Quora one of the biggest question & answer sites with around 300 million monthly users, reported a serious data breach this Monday, affecting one-third of its user base – 100 million.
In what’s starting to feel as of a weekly tradition, one another popular service, Quora this time – has become the latest firm to suffer a massive breach of user data.
Last week, it was Marriott Starwood hotels and this week its question-and-answer website Quora’s turn.
Late Friday, Quora discovered that one of its systems had been hacked by ‘a suspicious third party’ who gained access to its systems and swiped out account data of approximately 100 million users, CEO Adam D’Angelo said in a blog post.
The bad news arrived in emails sent to the compromised users – half of its esteemed 200 million account base – and via a public announcement made on Monday on its website.
The compromised information includes users’ names, email address and encrypted passwords as well as data from social networks such as Facebook (FB) and Twitter (TWTR), in case if people chose to link to their Quora accounts.
Reports are also there that hackers besides from the aforementioned stuff, obtained details about users’ activity on Quora, like questions, answers, upvotes and downvotes. However written questions and answers were not compromised by the breach.
Quora is taking this breach very seriously and do follows all the procedures necessary. The incident has been reported to the authorities, the internal and third-party forensic teams are sincerely investigating the incident. All the compromised parties have been informed comparatively quickly as the breach got discovered.
Adam D’Angelo assures that the team is doing their best to ensure that everything is handled appropriately.
He said,
“We want to be complete transparent in this case without victimizing out security systems or the steps we’re taking. And we’ll share what happened, what information got involved, what we’re doing and what you can do
We’re extremely sorry for any concern or inconvenience this might have caused.”
No sensitive information such as Social Security Number or Credit Card Details was breached, that reduces the chance of identity theft
Quora do make use of Real Team policy. Means it requires users to register with their respective real names instead of pseudonyms. Nonetheless, after some activity on the site, users are allowed to opt for anonymous postings.
Besides users are also allowed to create public profiles with their names, profile and site statistics. However the feature can get switched off in the account settings at any time.
Quora notified that the breach did not victimize users who chose to post anonymously, as the site does not collect data about users who select the particular feature.
Adam D’Angelo said,
“The compromise of account and other private information is serious.”
Despite of the fact that hackers cannot decrypt hashed passwords, information like names or emails can get utilized by crooks and sold onto the black market. Although no details such as social security numbers or credit card information were involved, as Quora does not include tendency of collecting sensitive information.

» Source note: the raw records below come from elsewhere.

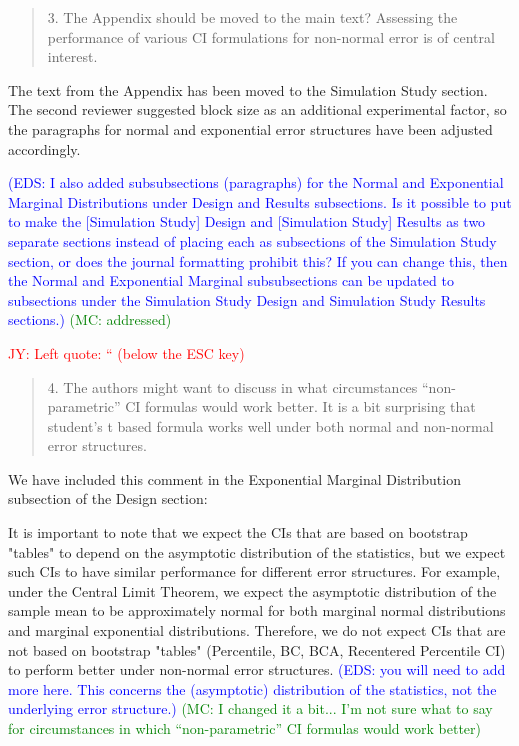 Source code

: \documentclass[12pt]{article}
\newcommand{\jy}[1]{\textcolor{red}{JY: #1}}
\newcommand{\eds}[1]{\textcolor{blue}{(EDS: #1)}}
\newcommand{\mc}[1]{\textcolor{green}{(MC: #1)}}
\newenvironment{comment}%
{\begin{quotation}\noindent\small\it\color{darkblue}\ignorespaces%
}{\end{quotation}}
\begin{document}
\begin{comment}
3. The Appendix should be moved to the main text? Assessing the performance of 
various CI formulations for non-normal error is of central interest.
\end{comment} 

The text from the Appendix has been moved to the Simulation Study 
section. The second reviewer suggested block size as an additional experimental
factor, so the paragraphs for normal and exponential error structures have
been adjusted accordingly.

\eds{I also added subsubsections (paragraphs) for the Normal and Exponential 
Marginal Distributions under Design and Results subsections.
Is it possible to put to make the [Simulation Study] Design and 
[Simulation Study] Results as two separate 
sections instead of placing each as subsections of the Simulation Study section,
or does the journal formatting prohibit this?  If you can change this, then the 
Normal and Exponential Marginal subsubsections can be updated to subsections
under the Simulation Study Design and Simulation Study Results sections.}  
\mc{addressed}


\jy{Left quote: `` (below the ESC key)}

\begin{comment}
4. The authors might want to discuss in what circumstances “non-parametric” CI 
formulas would work better. It is a bit surprising that student’s t based 
formula works well under both normal and non-normal error structures.
\end{comment}

We have included this comment in the Exponential Marginal Distribution 
subsection of the Design section:

It is important to note that we expect the CIs that are based on bootstrap 
"tables" to depend on the 
asymptotic distribution of the statistics, but we expect such CIs to 
have similar performance for different error structures. For example, under the 
Central
Limit Theorem, we expect the asymptotic distribution of the sample mean to be 
approximately 
normal for both marginal normal distributions and marginal exponential 
distributions. Therefore, we do not expect CIs that are not based on bootstrap
"tables" (Percentile, BC, BCA, Recentered Percentile CI) to perform better under
non-normal error structures.
\eds{you will need to add more here.  This concerns the
(asymptotic) distribution of the statistics, not the underlying error 
structure.}
\mc{I changed it a bit... I'm not sure what to say for circumstances in which
“non-parametric” CI 
formulas would work better}
\end{document}
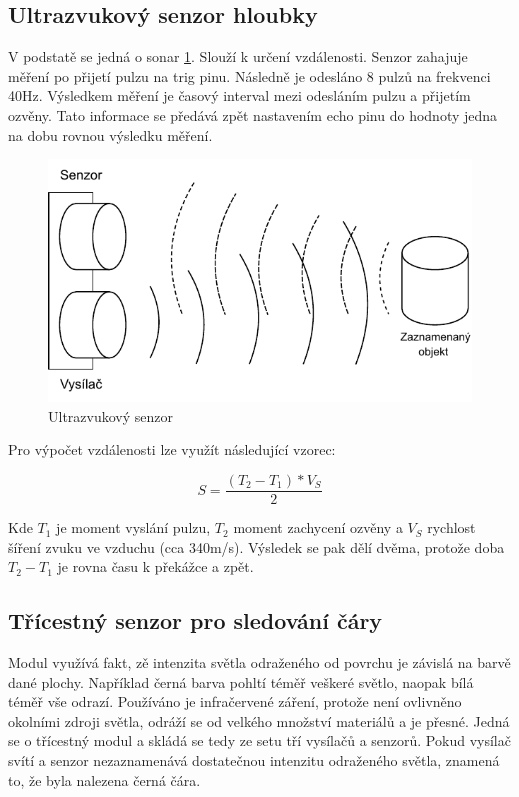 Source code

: \subsection*{Ultrazvukový senzor hloubky} \label{theory:ultrasonic}
V podstatě se jedná o sonar \ref{fig:ultrasonic}. Slouží k určení vzdálenosti. Senzor zahajuje měření po přijetí pulzu na trig pinu. Následně je odesláno 8 pulzů na frekvenci 40Hz. Výsledkem měření je časový interval mezi odesláním pulzu a přijetím ozvěny. Tato informace se předává zpět nastavením echo pinu do hodnoty jedna na dobu rovnou výsledku měření. \cite[str:~93]{embeded_robotics}

\begin{figure}[h!]
	\centering
	\includegraphics[scale=0.75]{obrazky-figures/ultrasonic.pdf}
	\caption{Ultrazvukový senzor}
	\label{fig:ultrasonic}
\end{figure}

Pro výpočet vzdálenosti lze využít následující vzorec:

\begin{equation}
	S = \frac{(T_2 - T_1) * V_S}{2}
\end{equation}

Kde $T_1$ je moment vyslání pulzu, $T_2$ moment zachycení ozvěny a $V_S$ rychlost šíření zvuku ve vzduchu (cca 340m/s). Výsledek se pak dělí dvěma, protože doba $T_2 - T_1$ je rovna času k překážce a zpět.

\subsection*{Třícestný senzor pro sledování čáry}
Modul využívá fakt, zě intenzita světla odraženého od povrchu je závislá na barvě dané plochy. Například černá barva pohltí téměř veškeré světlo, naopak bílá téměř vše odrazí. Používáno je infračervené záření, protože není ovlivněno okolními zdroji světla, odráží se od velkého množství materiálů a je přesné. Jedná se o třícestný modul a skládá se tedy ze setu tří vysílačů a senzorů. Pokud vysílač svítí a senzor nezaznamenává dostatečnou intenzitu odraženého světla, znamená to, že byla nalezena černá čára. \cite[str:~115, 148]{mobilní_roboty}

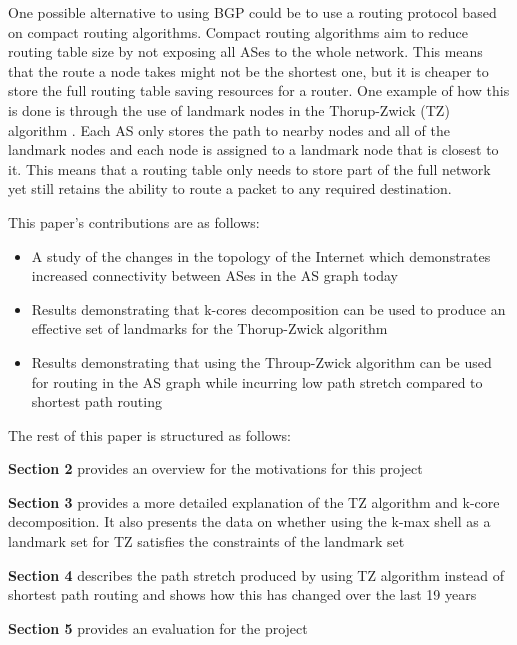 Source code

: \documentclass{dissertation/mpaper}
\begin{document}
One possible alternative to using BGP could be to use a routing protocol based on compact routing algorithms. Compact routing algorithms aim to reduce routing table size by not exposing all ASes to the whole network. This means that the route a node takes might not be the shortest one, but it is cheaper to store the full routing table saving resources for a router. One example of how this is done is through the use of landmark nodes in the Thorup-Zwick (TZ) algorithm \cite{thorup}. Each AS only stores the path to nearby nodes and all of the landmark nodes and each node is assigned to a landmark node that is closest to it. This means that a routing table only needs to store part of the full network yet still retains the ability to route a packet to any required destination. 

This paper's contributions are as follows:
\begin{itemize}
    \item A study of the changes in the topology of the Internet which demonstrates increased connectivity between ASes in the AS graph today
    \item Results demonstrating that k-cores decomposition can be used to produce an effective set of landmarks for the Thorup-Zwick algorithm
    \item Results demonstrating that using the Throup-Zwick algorithm can be used for routing in the AS graph while incurring low path stretch compared to shortest path routing 
\end{itemize}

The rest of this paper is structured as follows:\newline

\textbf{Section 2} provides an overview for the motivations for this project\newline

\textbf{Section 3} provides a more detailed explanation of the TZ algorithm and k-core decomposition. It also presents the data on whether using the k-max shell as a landmark set for TZ satisfies the constraints of the landmark set\newline

\textbf{Section 4 } describes the path stretch produced by using TZ algorithm instead of shortest path routing and shows how this has changed over the last 19 years\newline

\textbf{Section 5} provides an evaluation for the project\newline
\end{document}
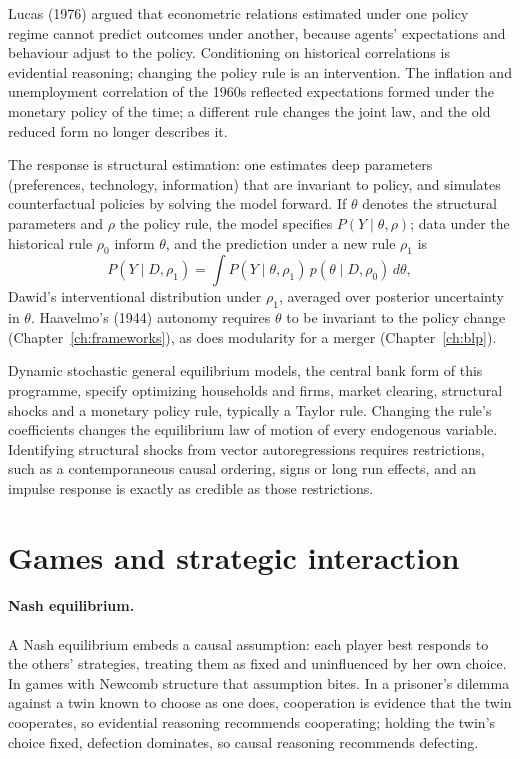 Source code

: Lucas (1976) argued that econometric relations estimated under one policy regime cannot predict outcomes under another, because agents' expectations and behaviour adjust to the policy. Conditioning on historical correlations is evidential reasoning; changing the policy rule is an intervention. The inflation and unemployment correlation of the 1960s reflected expectations formed under the monetary policy of the time; a different rule changes the joint law, and the old reduced form no longer describes it.

The response is structural estimation: one estimates deep parameters (preferences, technology, information) that are invariant to policy, and simulates counterfactual policies by solving the model forward. If $\theta$ denotes the structural parameters and $\rho$ the policy rule, the model specifies $P(Y\mid\theta,\rho)$; data under the historical rule $\rho_0$ inform $\theta$, and the prediction under a new rule $\rho_1$ is
\[
P(Y\mid D,\rho_1) = \int P(Y\mid\theta,\rho_1)\,p(\theta\mid D,\rho_0)\,d\theta ,
\]
Dawid's interventional distribution under $\rho_1$, averaged over posterior uncertainty in $\theta$. Haavelmo's (1944) autonomy requires $\theta$ to be invariant to the policy change (Chapter~\ref{ch:frameworks}), as does modularity for a merger (Chapter~\ref{ch:blp}).

Dynamic stochastic general equilibrium models, the central bank form of this programme, specify optimizing households and firms, market clearing, structural shocks and a monetary policy rule, typically a Taylor rule. Changing the rule's coefficients changes the equilibrium law of motion of every endogenous variable. Identifying structural shocks from vector autoregressions requires restrictions, such as a contemporaneous causal ordering, signs or long run effects, and an impulse response is exactly as credible as those restrictions.

\section{Games and strategic interaction}\label{cdt:sec:games}

\paragraph{Nash equilibrium.} A Nash equilibrium embeds a causal assumption: each player best responds to the others' strategies, treating them as fixed and uninfluenced by her own choice. In games with Newcomb structure that assumption bites. In a prisoner's dilemma against a twin known to choose as one does, cooperation is evidence that the twin cooperates, so evidential reasoning recommends cooperating; holding the twin's choice fixed, defection dominates, so causal reasoning recommends defecting.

Things the compromised users should do immediately
Quora is emailing all those who have potentially been compromised by the breach. However even in case if you don’t receive an email, situations like these are a great time for reviewing your online security setup. For ex:
Have you used the same password on Quora for other sites and services?

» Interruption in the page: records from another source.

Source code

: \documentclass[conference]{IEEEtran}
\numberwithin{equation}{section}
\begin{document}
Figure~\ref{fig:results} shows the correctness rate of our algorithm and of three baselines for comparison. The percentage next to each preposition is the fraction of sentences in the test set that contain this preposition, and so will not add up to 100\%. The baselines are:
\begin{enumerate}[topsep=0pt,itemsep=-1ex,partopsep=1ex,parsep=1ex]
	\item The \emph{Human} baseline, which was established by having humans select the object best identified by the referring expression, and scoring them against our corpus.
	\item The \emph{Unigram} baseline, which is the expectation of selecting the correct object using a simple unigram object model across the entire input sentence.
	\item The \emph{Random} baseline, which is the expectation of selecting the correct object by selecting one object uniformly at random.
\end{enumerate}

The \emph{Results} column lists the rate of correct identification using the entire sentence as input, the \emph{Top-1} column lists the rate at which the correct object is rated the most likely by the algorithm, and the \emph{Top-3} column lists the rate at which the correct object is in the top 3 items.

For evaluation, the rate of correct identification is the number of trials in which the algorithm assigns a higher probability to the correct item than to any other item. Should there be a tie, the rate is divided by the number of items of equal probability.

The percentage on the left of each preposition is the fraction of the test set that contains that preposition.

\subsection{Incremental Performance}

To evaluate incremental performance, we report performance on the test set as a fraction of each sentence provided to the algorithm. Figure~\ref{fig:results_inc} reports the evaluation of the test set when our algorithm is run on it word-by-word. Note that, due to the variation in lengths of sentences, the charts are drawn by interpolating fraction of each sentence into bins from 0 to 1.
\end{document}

If so, it is here advised to stop doing that. And make use of long, complicated and most importantly – unique passwords for each site and service you use.

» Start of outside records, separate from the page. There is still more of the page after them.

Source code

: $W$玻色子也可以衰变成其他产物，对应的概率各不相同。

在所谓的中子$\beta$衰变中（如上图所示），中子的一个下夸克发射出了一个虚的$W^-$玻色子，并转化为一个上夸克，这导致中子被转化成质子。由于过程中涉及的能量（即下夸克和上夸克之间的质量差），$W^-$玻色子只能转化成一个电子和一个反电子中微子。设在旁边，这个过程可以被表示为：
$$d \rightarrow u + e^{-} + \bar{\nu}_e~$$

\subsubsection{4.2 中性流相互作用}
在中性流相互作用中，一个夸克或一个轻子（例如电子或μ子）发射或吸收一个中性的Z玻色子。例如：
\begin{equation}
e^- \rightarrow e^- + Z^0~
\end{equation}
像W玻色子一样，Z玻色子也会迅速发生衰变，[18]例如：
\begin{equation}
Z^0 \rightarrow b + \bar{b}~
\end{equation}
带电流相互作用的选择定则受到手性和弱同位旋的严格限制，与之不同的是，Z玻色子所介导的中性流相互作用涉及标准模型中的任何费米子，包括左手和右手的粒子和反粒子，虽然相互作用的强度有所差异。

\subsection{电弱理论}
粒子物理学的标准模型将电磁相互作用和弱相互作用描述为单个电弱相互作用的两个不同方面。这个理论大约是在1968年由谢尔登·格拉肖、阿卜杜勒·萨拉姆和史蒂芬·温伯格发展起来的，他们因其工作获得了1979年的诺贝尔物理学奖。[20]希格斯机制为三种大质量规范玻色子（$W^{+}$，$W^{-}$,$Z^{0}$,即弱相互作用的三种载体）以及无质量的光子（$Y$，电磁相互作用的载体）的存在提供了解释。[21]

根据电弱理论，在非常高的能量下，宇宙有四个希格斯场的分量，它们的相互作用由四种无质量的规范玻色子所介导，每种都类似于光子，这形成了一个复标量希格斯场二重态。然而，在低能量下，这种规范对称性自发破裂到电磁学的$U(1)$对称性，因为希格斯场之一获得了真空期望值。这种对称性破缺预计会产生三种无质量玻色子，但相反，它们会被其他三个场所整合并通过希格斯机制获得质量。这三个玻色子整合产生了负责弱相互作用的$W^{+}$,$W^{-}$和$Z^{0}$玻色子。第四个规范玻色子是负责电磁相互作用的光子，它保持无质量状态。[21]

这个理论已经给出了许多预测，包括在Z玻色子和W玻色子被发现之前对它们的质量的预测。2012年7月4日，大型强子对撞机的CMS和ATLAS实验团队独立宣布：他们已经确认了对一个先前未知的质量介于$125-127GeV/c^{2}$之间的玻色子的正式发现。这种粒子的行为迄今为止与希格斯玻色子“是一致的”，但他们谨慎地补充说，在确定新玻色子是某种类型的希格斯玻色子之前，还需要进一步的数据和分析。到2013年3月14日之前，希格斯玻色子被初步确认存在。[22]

According to tech experts,
There’s no absolute reason for using the same password across multiple sites.
Though getting damn serious about password creation won’t stop these breaches from occurring, but for surely greatly mitigate their effects.
Do you utilize a two-factor or two-step authentication?
Nowadays, a great site or service includes tendency of notifying you or warning you in case of detecting a new login in your account on that particular site.
Yes!!
When someone tries to log in as you, reputed sites warn you that it has detected a new login and you might want to do something about it if it isn’t actually you.
Besides, an even better site or service reaches to use for a secondary form of verification – a texted code, an authentication prompt, a number you read from a software or hardware token, etc – which you are require to enter in addition to your respective password for gaining access.
If haven’t till yet set up two-factor authentication for several things you log into, kindly find out if it’s an option. If it is, then trust me, you’re only doing yourself a disservice via not using it.
Do you own a number of dormant accounts?
Among all the Quora users, a big part is there who are not a big Quora user. For them, its normal to not login to the Quora account for long and answering any question. Cases are there in which users even can’t remember the last time they logged in.
So, if you are among those who own Quora account but have not used it since long time and now receiving the ‘you might be screwed’ email, then it is advised here to go in and delete the account.
Despite of the fact there is no guarantee that a future breach won’t dig up your old information, this step can prevent your information from being leaked out.
Are you among those who ignore a lot of email?
Quora firstly notified compromised users through email. And it stands to reason that it’s going to utilize email to let users know about any additional information associated with big security breach.
Now while we all get a ton of email, its definitely worth setting up a filter for words such as ‘security’, ‘account’ or ‘compromised’ – to name a few. This ultimately decreases the chance of missing emails notifying you about the next big breach.
So, this was all about what Quora users compromised by such big security breach should do for protecting their data and preventing themselves from such breaches in future.
However when it comes to sites, its really important for the corporations and organizations around the world to put into more efforts into protecting their respective customers. They should invest more into modern security solutions, as the cost of a data breach is no only about the recovery expenses, but also the customer’s trust.